The sentiment that e-bikes are not for everyone isn’t uncommon, said Andrés Ramírez, executive director of People for Mobility Justice, an organization that helped launch an e-bike lending program in the San Fernando Valley earlier this year. They also received a grant from LADWP.
Ramírez said making e-bike programs accessible is key to building trust with the community.
“Hopefully a program like this can be leveraged as a way to advocate for the city to really invest into better, active transportation and infrastructure in these communities,” said Ramírez.
Serafín said that's where she came in. She had to help her community believe they could really trust the program. For the first time in their lives, she said, they could hold onto something they were given — with no strings attached.
A Successful Start
With the trust Serafín had already built with her community, soon 25 people signed up for the first cohort, and the second cohort had a long waiting list. With the success of the pilot program, Bike LA is looking to expand into other districts across the county. Their mission? Prove that a future with e-bikes is possible for all.
Ramirez says different types of e-bike programs — from the e-bike lending program in the Valley that he spearheaded to Bike LA's program in south for small business owners — are models for shifting away from a car-centric culture.
"Ultimately what we're talking about is getting less cars in the streets," he said. "That's significant in terms of health and the wellbeing of folks in the community."
For Serafín, the project is a matter of the heart, not just greenhouse gas emissions. When she talks about its success, she can’t help but tear up with joy.
“We are instilling in people to use the bike and to leave their car to the side, that we should walk and be more conscious that we are killing our environment that is our home,” Serafín said.
In September, the newest cohort in Harbor City gathered for an e-bike safety training workshop. About a dozen people chatted and laughed over champurrado and pan dulce.

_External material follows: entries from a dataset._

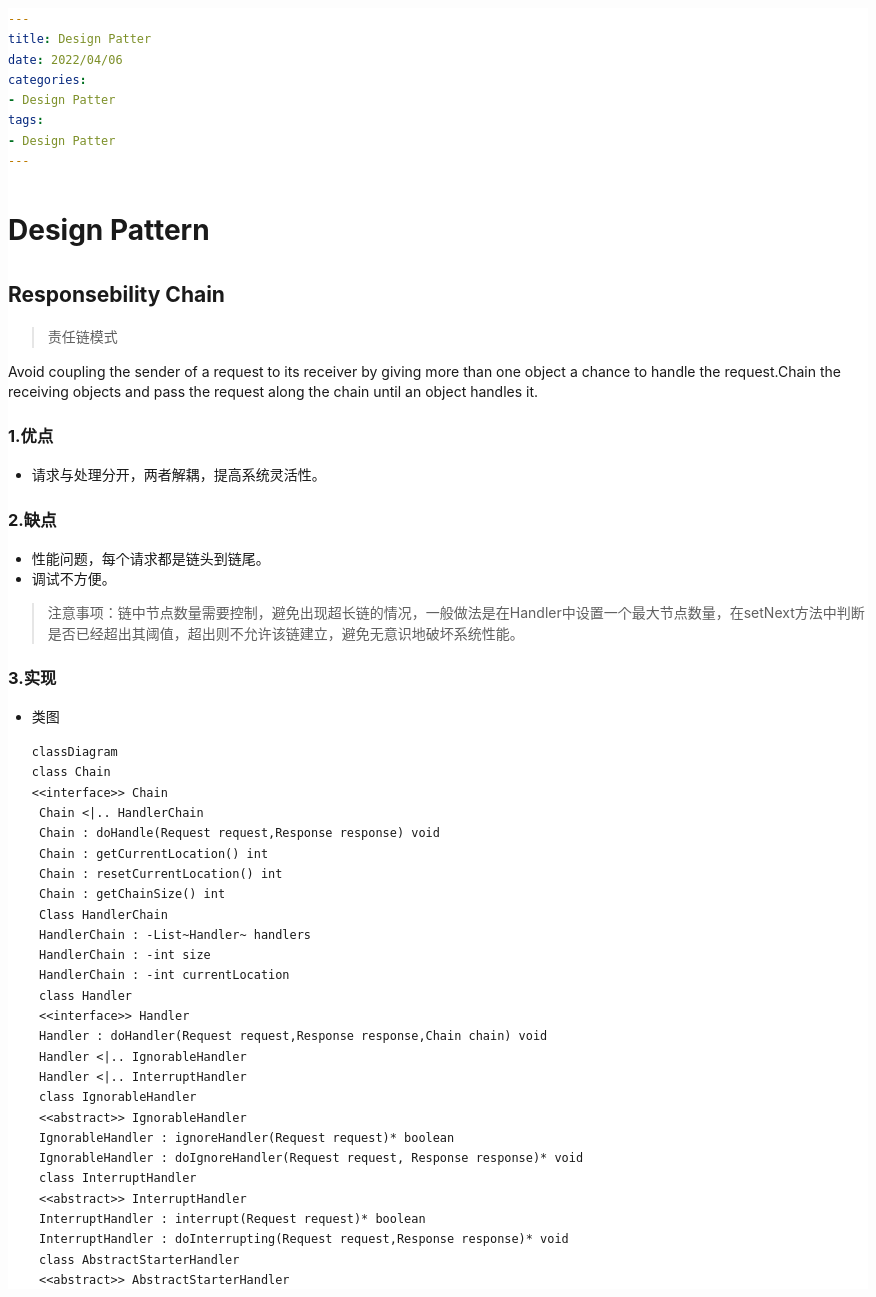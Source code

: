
 ```yaml
---
title: Design Patter
date: 2022/04/06
categories:
- Design Patter
tags: 
- Design Patter
---
```

# Design Pattern

## Responsebility Chain

> 责任链模式

  Avoid coupling the sender of a request to its receiver by giving more than one object a chance to handle the request.Chain the receiving objects and pass the request along the chain until an object handles it.

### 1.优点

- 请求与处理分开，两者解耦，提高系统灵活性。

### 2.缺点

- 性能问题，每个请求都是链头到链尾。
- 调试不方便。

> 注意事项：链中节点数量需要控制，避免出现超长链的情况，一般做法是在Handler中设置一个最大节点数量，在setNext方法中判断是否已经超出其阈值，超出则不允许该链建立，避免无意识地破坏系统性能。

### 3.实现

- 类图

   ```mermaid
  classDiagram
  class Chain
   <<interface>> Chain
    Chain <|.. HandlerChain
    Chain : doHandle(Request request,Response response) void
    Chain : getCurrentLocation() int
    Chain : resetCurrentLocation() int 
    Chain : getChainSize() int
    Class HandlerChain
    HandlerChain : -List~Handler~ handlers
    HandlerChain : -int size
    HandlerChain : -int currentLocation
    class Handler
    <<interface>> Handler
    Handler : doHandler(Request request,Response response,Chain chain) void
    Handler <|.. IgnorableHandler
    Handler <|.. InterruptHandler
    class IgnorableHandler
    <<abstract>> IgnorableHandler
    IgnorableHandler : ignoreHandler(Request request)* boolean
    IgnorableHandler : doIgnoreHandler(Request request, Response response)* void
    class InterruptHandler
    <<abstract>> InterruptHandler
    InterruptHandler : interrupt(Request request)* boolean
    InterruptHandler : doInterrupting(Request request,Response response)* void
    class AbstractStarterHandler
    <<abstract>> AbstractStarterHandler
   ```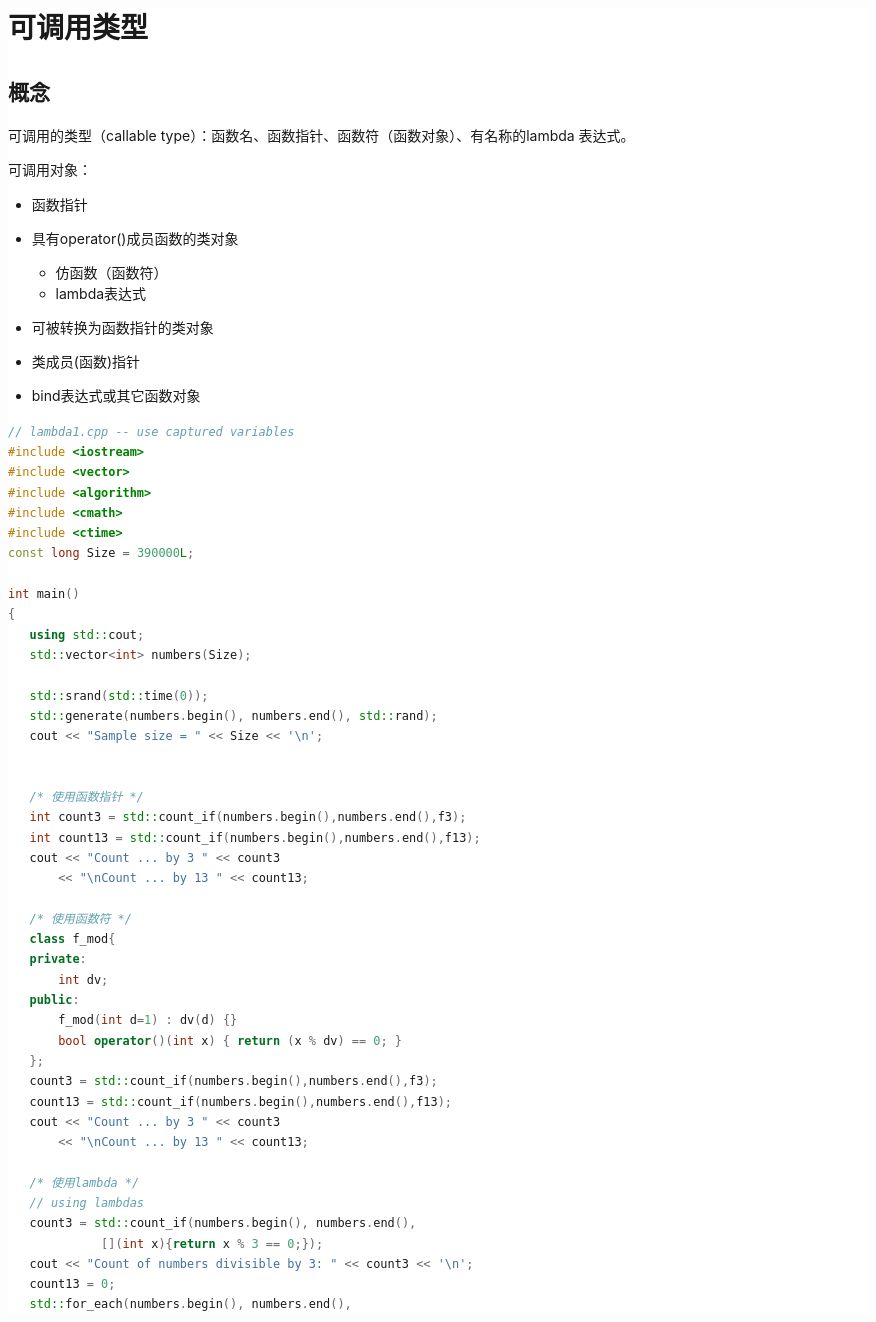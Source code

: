 # 可调用类型

## 概念

可调用的类型（callable type）：函数名、函数指针、函数符（函数对象）、有名称的lambda 表达式。

可调用对象：

- 函数指针
- 具有operator()成员函数的类对象
  - 仿函数（函数符）
  - lambda表达式

- 可被转换为函数指针的类对象
- 类成员(函数)指针

- bind表达式或其它函数对象



 ```cpp
// lambda1.cpp -- use captured variables
#include <iostream>
#include <vector>
#include <algorithm>
#include <cmath>
#include <ctime>
const long Size = 390000L;

int main()
{
    using std::cout;
    std::vector<int> numbers(Size);

    std::srand(std::time(0));
    std::generate(numbers.begin(), numbers.end(), std::rand);
    cout << "Sample size = " << Size << '\n';
    
    
    /* 使用函数指针 */
    int count3 = std::count_if(numbers.begin(),numbers.end(),f3);
	int count13 = std::count_if(numbers.begin(),numbers.end(),f13);
	cout << "Count ... by 3 " << count3 
        << "\nCount ... by 13 " << count13;
    
    /* 使用函数符 */
    class f_mod{
    private:
        int dv;
    public:
        f_mod(int d=1) : dv(d) {}
        bool operator()(int x) { return (x % dv) == 0; }
    };
    count3 = std::count_if(numbers.begin(),numbers.end(),f3);
	count13 = std::count_if(numbers.begin(),numbers.end(),f13);
	cout << "Count ... by 3 " << count3
        << "\nCount ... by 13 " << count13;
    
    /* 使用lambda */
    // using lambdas
    count3 = std::count_if(numbers.begin(), numbers.end(), 
		      [](int x){return x % 3 == 0;});
    cout << "Count of numbers divisible by 3: " << count3 << '\n';
    count13 = 0;
    std::for_each(numbers.begin(), numbers.end(),
 ```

There were questions like: how long do I charge my e-bike? What are my rights on the road? How do I know I'm not going too fast?
Rosa Jiménez was among the attendees. She works from home selling nutritional products. When she was given her bike, she posed for a picture, proudly wearing her new bike helmet.

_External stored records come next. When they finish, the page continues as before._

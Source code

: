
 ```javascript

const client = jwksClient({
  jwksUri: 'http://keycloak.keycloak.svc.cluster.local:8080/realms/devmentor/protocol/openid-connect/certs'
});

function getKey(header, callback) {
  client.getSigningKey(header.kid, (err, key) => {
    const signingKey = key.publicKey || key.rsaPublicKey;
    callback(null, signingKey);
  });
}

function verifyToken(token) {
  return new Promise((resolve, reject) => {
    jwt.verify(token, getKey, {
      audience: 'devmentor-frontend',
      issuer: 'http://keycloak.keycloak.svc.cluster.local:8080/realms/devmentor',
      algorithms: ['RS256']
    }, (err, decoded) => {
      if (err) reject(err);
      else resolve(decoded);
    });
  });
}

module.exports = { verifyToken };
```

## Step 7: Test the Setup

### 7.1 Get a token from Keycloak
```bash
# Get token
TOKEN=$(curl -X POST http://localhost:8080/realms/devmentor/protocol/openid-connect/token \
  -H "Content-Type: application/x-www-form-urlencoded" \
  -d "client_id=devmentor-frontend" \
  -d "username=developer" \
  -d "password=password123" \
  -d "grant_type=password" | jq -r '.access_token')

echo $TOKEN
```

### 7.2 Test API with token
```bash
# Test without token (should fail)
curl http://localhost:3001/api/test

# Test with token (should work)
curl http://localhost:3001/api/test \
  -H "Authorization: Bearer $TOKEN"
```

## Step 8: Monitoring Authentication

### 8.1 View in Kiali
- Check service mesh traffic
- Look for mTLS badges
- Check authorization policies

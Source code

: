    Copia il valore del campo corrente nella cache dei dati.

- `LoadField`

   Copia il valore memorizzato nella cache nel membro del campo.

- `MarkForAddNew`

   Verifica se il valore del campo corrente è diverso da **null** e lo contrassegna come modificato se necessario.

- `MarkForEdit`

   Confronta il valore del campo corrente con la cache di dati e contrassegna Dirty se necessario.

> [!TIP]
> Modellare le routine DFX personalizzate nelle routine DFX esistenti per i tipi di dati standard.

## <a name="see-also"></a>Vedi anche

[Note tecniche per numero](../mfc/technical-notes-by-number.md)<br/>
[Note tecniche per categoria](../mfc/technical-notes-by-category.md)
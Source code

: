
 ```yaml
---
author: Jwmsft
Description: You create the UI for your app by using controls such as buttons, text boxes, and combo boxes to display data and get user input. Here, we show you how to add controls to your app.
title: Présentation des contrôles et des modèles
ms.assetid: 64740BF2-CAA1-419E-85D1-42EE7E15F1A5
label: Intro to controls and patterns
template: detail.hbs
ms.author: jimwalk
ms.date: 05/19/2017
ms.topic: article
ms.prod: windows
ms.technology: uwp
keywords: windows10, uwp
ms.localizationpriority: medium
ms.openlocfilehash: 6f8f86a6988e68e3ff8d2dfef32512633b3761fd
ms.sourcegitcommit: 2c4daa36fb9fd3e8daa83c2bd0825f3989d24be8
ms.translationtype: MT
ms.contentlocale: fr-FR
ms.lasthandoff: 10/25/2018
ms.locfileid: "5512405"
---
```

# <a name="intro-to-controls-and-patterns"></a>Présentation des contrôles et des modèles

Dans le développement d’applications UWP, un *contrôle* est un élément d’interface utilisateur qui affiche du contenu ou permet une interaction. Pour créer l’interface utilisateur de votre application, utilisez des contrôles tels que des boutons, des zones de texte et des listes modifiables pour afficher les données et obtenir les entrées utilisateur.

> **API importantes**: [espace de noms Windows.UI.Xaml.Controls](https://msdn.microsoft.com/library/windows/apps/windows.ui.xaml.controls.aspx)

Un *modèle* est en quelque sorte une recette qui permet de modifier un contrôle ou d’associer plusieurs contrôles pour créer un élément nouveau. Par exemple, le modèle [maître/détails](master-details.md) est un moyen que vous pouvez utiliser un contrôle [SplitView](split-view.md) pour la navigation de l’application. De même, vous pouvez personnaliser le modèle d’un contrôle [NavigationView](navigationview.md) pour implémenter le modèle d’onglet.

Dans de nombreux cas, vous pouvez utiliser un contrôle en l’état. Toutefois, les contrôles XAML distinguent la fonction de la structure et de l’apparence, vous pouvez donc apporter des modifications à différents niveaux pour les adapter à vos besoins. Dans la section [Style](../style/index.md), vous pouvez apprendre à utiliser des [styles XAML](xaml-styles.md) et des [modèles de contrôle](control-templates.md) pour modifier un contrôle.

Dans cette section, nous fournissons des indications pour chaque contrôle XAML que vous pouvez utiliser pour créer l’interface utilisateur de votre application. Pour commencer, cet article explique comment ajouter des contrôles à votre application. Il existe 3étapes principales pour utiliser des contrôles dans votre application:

Bike LA's next e-bike cohort will be for people who live in Harbor City, Wilmington or San Pedro and are a small business owner or independently contracted delivery driver. If that's you, you can apply online to join the new e-bike cohort.
“The truth is that it’s a blessing,” said Jiménez.
Her husband was sick and she couldn't leave him alone for long periods of time. Sometimes she had to deliver packages all the way to Long Beach. With her e-bike, she saved on gas and gained time to care for husband.
Like many in her community, Jiménez also has a child with asthma. She said that’s why another perk of the e-bike is lowering pollution.
“This helps the environment,” she said, “so that the kids are healthy.”
A previous version of this story stated Carmina Gomez was a program manager with non-profit Bike L.A. Gomez is a manager with non-profit Los Angeles Walks. LAist regrets the error.